:: Data for review

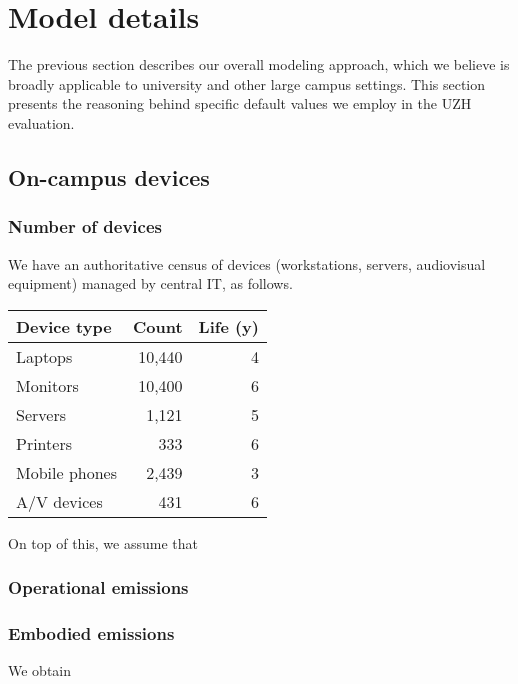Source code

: \documentclass[11pt]{article}
\begin{document}
\section{Model details}
\label{sec:model:details}

The previous section describes our overall modeling approach, which we believe is broadly applicable to university and other large campus settings. This section presents the reasoning behind specific default values we employ in the UZH evaluation.

\subsection{On-campus devices}

\subsubsection*{Number of devices}

We have an authoritative census of devices (workstations, servers, audiovisual equipment) managed by central IT, as follows.

\begin{center}
  \begin{tabular}{|l|r|r|}
  \hline
  \textbf{Device type} & \textbf{Count} & \textbf{Life (y)}\\ \hline
  Laptops & 10,440 & 4 \\
  Monitors & 10,400 & 6 \\
  Servers & 1,121 & 5 \\
  Printers & 333 & 6 \\
  Mobile phones & 2,439 & 3 \\
  A/V devices & 431 & 6 \\ \hline
  \end{tabular}
  \label{tab:oncampusdevices}
\end{center}

On top of this, we assume that 

\subsubsection*{Operational emissions}

\subsubsection*{Embodied emissions}

We obtain 
\end{document}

::::

| Your instructions |
Output the listing above exactly, pictures omitted.

| Answer to this task |
Source code

: \documentclass[11pt]{article}
\begin{document}
\section{Model details}
\label{sec:model:details}

The previous section describes our overall modeling approach, which we believe is broadly applicable to university and other large campus settings. This section presents the reasoning behind specific default values we employ in the UZH evaluation.

\subsection{On-campus devices}

\subsubsection*{Number of devices}

We have an authoritative census of devices (workstations, servers, audiovisual equipment) managed by central IT, as follows.

\begin{center}
  \begin{tabular}{|l|r|r|}
  \hline
  \textbf{Device type} & \textbf{Count} & \textbf{Life (y)}\\ \hline
  Laptops & 10,440 & 4 \\
  Monitors & 10,400 & 6 \\
  Servers & 1,121 & 5 \\
  Printers & 333 & 6 \\
  Mobile phones & 2,439 & 3 \\
  A/V devices & 431 & 6 \\ \hline
  \end{tabular}
  \label{tab:oncampusdevices}
\end{center}

On top of this, we assume that 

\subsubsection*{Operational emissions}

\subsubsection*{Embodied emissions}

We obtain 
\end{document}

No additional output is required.